Infusing his love for club nights, art, music, and history into Avant Garde designs cemented the fundamentals for his brand, where his personality is expressed violently through the clashing of patterns, flamboyant silhouettes, bright colours, and bold shapes, showcasing a playfulness and youthcentred appeal.
What I admire most however, is how his brand evokes an honesty which not many designers can so excellently showlet me use AW21 GLOOM for example.
Delving into his AW21 collection GLOOM, Jeffrey exhibits a reality where there are bad times and not everything is vivid colours and satire. WE. ALL. ARE. HUMAN.


Explaining “I wanted to emphasise the idea that it’s important to feel darkness; it’s important to feel negative emotions and embrace them” demonstrates an authentic nature and truthfulness, something which pushes his brand to be more personal and a facet Generation Alpha will appreciate as it is a form of transparency.
For me, I wanted to home in on this collection and analyse how he presented this form of darkness through clothing and performance. My concept is certainly starting to evolve around Generation Alphas uncertainty and lack of hope for the future, I feel by examining how Charles Jeffrey portrays this level of sadness in his collection will inspire me to present my emotions in a provocative and artful approach too.
In my opinion, there is a distinct disparity between this (AW21) season collection compared to Charles Jeffrey’s previous. His imagery releases a stillness, no eccentric or audacious poses nor harsh, heavy, and bright makeups like we usually affiliate with his style and communication. The models were stripped back and sombre looking, especially in clothing- perfectly executing the mood and dynamic of his theme.
Alleviating the colourful hues and opting for more of a darker scheme with unfinished threads, deconstructed tailoring and draping, the garments curated an oversized droop- for me a representation of a sad face. Hair was backcombed, messy and wild, raising slight nods to punk styles. Their expression was somewhat frightened too, further emphasising Jeffrey’s intentions of it being hard to smile in the face of adversity.
Intending to “create an introspective character who was going into their own psyche” (Jeffrey, n.d) I think is interesting, especially the notion of characters as it maintains his naïve and fantastical side. Jeffrey shown his communal and personal spirit within this collection through evoking an emotion highly relatable to many people.

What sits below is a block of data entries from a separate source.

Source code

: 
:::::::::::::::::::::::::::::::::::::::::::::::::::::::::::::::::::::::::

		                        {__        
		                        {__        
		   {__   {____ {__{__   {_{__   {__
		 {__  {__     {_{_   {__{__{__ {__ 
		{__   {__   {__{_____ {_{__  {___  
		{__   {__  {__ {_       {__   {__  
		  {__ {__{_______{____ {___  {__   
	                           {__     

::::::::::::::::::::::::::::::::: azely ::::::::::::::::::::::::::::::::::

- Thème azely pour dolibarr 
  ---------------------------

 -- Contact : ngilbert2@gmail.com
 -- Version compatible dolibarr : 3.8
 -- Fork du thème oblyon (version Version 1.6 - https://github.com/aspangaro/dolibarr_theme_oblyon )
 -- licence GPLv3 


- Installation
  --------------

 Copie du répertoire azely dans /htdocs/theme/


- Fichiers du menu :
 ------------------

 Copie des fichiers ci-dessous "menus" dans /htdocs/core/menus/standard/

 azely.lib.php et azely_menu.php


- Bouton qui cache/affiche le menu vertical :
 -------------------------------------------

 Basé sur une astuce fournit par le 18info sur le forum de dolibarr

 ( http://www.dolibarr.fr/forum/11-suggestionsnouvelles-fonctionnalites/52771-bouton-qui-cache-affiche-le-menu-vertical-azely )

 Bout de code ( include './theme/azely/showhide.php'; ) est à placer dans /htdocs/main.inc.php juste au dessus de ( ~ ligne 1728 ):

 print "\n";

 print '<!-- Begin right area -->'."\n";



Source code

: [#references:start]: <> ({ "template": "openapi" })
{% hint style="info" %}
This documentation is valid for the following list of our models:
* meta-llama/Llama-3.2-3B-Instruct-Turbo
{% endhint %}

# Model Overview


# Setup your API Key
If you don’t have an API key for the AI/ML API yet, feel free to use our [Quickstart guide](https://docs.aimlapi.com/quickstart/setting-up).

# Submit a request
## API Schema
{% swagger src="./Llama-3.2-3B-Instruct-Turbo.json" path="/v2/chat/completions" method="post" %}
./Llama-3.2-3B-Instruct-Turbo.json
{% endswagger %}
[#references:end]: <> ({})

I adore how he produced the press release in the form of a poem too. This was tactical and accentuated his storytelling further. I am intrigued to see how I could use such strategies to invigorate storytelling in my concept too. I should consider the makeup and styling of this collection for my FMP boards and how Jeffrey subsides his looks to reflect the darker narration too.
Fashion film is an area I will honesty admit scares me, as I don’t feel skilled enough to make one independently. However, I loved watching the GLOOM edition and how the essences of stillness and fear are reciprocated through motion and drama.
I feel the music enhanced this as it gradually built up, becoming more intense throughout. The merging of theatre, dance and movement elevated the depressive feeling and provided an eeriness to the scene. Such elements like the zooming in on the eye, made the film that extra bit riveting too.
Seeing and feeling the effects of this film makes me ponder how I could attempt to do this myself. My university experience is solely focused for experimenting and building on my skill base, so I believe this could be an area to push me out my comfort zone.